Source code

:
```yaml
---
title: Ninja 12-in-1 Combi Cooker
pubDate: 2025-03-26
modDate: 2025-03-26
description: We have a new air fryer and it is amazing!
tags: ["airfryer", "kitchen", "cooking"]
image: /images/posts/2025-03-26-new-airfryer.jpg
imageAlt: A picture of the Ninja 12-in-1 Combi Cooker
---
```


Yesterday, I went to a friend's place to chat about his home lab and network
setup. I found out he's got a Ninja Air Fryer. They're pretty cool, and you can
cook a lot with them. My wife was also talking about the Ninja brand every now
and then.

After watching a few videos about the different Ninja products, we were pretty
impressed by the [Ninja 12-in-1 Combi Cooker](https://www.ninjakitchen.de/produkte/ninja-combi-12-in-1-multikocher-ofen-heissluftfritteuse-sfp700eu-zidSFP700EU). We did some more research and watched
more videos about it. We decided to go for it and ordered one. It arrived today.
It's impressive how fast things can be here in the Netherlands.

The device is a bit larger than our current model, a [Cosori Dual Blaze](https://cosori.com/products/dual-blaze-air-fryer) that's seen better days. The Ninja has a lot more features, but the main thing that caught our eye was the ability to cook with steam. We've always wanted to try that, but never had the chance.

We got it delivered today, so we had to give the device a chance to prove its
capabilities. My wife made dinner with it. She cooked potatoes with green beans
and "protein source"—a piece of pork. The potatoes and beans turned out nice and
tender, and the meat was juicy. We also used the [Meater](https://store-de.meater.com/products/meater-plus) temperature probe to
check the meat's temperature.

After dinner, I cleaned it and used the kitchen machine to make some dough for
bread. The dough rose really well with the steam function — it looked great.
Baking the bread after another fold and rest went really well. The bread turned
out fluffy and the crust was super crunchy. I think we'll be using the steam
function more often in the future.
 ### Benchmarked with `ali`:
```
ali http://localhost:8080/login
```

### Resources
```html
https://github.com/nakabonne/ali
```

============

**Problem details**
Pick out the lines above that hold the string "with" and show them.

**Task response**
cook a lot with them. My wife was also talking about the Ninja brand every now
The device is a bit larger than our current model, a [Cosori Dual Blaze](https://cosori.com/products/dual-blaze-air-fryer) that's seen better days. The Ninja has a lot more features, but the main thing that caught our eye was the ability to cook with steam. We've always wanted to try that, but never had the chance.
capabilities. My wife made dinner with it. She cooked potatoes with green beans
bread. The dough rose really well with the steam function — it looked great.
 ### Benchmarked with `ali`:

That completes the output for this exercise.